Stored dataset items
--- START ---

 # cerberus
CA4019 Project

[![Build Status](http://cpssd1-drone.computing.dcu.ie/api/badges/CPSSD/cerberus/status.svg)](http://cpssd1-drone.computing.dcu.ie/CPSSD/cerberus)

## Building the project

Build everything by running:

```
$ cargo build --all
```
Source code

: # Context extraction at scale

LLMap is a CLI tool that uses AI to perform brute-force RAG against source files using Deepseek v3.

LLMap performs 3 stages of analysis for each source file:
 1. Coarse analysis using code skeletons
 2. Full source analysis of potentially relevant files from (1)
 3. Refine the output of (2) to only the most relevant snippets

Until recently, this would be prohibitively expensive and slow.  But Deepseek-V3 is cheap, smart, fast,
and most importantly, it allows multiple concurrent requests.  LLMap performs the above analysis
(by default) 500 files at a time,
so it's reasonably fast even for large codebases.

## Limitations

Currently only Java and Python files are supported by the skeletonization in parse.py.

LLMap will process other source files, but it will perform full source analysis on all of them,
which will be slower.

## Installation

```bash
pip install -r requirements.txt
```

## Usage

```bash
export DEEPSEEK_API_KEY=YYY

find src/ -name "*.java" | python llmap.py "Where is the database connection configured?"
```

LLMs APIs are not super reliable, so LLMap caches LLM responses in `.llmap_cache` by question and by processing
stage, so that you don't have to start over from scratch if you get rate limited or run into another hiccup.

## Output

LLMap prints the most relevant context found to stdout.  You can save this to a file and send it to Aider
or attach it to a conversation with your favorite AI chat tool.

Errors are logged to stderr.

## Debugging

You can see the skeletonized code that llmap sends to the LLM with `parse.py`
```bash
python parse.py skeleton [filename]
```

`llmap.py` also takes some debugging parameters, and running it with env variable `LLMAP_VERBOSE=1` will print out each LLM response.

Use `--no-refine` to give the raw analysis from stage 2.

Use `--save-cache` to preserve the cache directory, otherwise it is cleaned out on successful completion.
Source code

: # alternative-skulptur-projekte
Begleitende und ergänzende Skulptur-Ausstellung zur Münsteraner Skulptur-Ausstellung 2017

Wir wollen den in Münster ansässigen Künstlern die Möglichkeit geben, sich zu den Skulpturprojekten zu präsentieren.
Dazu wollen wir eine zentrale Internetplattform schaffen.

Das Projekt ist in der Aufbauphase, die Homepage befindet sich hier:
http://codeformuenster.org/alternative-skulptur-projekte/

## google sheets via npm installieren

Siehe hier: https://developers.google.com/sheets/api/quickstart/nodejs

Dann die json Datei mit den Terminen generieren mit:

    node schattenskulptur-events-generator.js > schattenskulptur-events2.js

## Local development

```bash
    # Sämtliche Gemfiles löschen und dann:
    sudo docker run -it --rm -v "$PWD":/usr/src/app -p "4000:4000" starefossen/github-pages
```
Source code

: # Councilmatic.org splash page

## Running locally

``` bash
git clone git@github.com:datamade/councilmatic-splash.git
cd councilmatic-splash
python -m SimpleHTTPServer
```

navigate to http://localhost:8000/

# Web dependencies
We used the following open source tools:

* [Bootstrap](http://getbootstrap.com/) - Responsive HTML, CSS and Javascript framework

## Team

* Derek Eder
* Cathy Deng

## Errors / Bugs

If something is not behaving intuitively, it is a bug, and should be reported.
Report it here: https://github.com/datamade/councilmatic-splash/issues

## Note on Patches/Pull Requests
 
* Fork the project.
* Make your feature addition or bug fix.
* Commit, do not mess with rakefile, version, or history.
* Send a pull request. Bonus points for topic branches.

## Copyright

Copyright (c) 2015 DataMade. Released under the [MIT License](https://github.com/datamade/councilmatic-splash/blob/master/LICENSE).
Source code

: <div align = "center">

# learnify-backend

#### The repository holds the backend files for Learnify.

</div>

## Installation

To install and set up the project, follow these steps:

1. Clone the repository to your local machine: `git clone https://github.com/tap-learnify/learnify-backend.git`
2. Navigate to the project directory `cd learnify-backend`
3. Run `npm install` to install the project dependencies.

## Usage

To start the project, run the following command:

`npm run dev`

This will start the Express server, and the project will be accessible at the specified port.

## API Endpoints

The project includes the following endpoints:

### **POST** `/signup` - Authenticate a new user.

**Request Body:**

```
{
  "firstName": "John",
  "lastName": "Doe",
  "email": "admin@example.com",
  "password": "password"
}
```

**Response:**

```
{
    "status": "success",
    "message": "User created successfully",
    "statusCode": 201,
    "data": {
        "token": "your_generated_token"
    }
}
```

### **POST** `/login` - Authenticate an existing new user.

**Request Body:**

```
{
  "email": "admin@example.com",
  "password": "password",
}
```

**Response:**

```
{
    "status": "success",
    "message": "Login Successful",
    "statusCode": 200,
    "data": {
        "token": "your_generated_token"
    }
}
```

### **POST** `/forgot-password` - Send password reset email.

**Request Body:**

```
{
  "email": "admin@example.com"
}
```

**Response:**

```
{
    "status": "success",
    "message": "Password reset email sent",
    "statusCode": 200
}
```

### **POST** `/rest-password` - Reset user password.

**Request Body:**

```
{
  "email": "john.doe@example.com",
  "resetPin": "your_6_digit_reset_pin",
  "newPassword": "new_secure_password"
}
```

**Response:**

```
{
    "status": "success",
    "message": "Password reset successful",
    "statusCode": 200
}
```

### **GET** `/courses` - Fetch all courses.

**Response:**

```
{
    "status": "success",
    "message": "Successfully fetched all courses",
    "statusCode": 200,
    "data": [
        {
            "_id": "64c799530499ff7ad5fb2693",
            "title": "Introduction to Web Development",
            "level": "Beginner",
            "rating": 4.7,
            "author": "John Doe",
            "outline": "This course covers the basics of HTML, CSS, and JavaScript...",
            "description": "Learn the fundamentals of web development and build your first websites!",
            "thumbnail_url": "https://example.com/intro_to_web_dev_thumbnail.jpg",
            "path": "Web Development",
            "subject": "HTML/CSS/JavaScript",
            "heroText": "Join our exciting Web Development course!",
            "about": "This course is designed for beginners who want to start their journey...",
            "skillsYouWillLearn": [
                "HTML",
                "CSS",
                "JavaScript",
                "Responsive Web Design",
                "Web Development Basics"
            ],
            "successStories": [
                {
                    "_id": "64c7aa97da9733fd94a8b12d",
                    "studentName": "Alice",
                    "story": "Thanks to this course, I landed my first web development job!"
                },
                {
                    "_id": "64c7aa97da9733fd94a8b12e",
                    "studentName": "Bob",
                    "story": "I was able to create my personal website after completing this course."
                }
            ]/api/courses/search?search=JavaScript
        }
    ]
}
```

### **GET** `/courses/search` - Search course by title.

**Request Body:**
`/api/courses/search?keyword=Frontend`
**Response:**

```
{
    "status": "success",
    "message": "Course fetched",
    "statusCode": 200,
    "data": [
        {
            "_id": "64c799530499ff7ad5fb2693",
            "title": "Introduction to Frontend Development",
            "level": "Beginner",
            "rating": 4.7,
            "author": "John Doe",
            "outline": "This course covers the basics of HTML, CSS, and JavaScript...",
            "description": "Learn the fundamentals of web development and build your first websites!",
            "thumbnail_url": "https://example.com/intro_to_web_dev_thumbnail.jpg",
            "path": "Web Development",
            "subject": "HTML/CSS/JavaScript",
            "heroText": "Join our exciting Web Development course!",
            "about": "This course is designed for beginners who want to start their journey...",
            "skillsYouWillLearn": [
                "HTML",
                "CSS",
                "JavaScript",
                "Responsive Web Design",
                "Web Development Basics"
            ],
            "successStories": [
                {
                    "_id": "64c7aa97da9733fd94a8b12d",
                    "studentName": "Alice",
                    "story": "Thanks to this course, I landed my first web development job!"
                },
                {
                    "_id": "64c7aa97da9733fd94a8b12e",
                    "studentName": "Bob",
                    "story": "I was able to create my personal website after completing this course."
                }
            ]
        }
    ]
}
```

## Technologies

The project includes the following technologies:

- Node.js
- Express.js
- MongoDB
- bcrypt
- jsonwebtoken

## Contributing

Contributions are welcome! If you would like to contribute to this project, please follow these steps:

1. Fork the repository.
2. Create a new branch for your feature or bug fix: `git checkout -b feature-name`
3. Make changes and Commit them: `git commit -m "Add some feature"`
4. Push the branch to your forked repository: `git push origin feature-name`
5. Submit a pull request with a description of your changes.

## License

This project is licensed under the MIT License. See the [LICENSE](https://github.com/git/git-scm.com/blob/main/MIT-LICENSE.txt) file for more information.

--- END ---

Repeat the entries above exactly, beginning at their first line and ending with the line that contains "1. Coarse analysis using code skeletons", with nothing added.

— YOUR RESPONSE —
 # cerberus
CA4019 Project

[![Build Status](http://cpssd1-drone.computing.dcu.ie/api/badges/CPSSD/cerberus/status.svg)](http://cpssd1-drone.computing.dcu.ie/CPSSD/cerberus)

## Building the project

Build everything by running:

```
$ cargo build --all
```
Source code

: # Context extraction at scale

LLMap is a CLI tool that uses AI to perform brute-force RAG against source files using Deepseek v3.

LLMap performs 3 stages of analysis for each source file:
 1. Coarse analysis using code skeletons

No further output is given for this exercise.